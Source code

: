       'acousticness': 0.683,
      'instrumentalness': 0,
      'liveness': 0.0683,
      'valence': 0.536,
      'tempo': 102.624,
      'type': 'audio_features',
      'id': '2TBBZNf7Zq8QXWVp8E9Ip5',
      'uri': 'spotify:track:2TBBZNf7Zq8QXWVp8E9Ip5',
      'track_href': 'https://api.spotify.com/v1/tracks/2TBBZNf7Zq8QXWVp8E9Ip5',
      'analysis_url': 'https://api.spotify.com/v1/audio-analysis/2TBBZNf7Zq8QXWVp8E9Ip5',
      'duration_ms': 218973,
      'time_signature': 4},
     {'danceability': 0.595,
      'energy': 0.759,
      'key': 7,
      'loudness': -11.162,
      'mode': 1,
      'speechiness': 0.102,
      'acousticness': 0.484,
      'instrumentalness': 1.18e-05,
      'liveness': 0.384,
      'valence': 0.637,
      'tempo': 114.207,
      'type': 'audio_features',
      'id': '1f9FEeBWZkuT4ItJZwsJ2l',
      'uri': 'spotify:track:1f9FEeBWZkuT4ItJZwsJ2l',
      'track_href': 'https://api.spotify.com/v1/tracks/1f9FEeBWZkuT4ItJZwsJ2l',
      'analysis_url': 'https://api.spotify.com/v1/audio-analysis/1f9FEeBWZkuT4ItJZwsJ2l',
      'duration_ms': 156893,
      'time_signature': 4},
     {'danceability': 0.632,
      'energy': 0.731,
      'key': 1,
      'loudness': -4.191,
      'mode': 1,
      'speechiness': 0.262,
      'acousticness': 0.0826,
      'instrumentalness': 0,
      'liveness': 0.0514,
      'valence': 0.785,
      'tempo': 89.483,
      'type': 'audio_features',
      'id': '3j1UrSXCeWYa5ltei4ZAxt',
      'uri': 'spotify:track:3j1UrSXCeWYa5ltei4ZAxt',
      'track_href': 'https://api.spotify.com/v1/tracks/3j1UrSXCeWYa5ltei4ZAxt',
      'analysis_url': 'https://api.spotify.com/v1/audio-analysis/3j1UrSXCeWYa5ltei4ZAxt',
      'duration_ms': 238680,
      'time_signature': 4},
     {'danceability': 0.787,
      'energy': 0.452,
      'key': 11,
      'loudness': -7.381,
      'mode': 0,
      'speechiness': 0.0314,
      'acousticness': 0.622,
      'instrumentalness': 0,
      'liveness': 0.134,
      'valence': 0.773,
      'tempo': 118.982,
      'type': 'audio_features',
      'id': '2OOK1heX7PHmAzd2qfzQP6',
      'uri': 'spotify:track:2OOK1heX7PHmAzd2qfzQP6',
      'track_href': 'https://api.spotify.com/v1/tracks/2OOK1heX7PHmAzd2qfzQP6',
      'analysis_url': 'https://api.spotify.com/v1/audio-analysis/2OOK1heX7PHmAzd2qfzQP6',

++++++++++++++++++++

All lines with the word "acousticness" are needed; pull them from the entries and copy each.

:       'acousticness': 0.683,
      'acousticness': 0.484,
      'acousticness': 0.0826,
      'acousticness': 0.622,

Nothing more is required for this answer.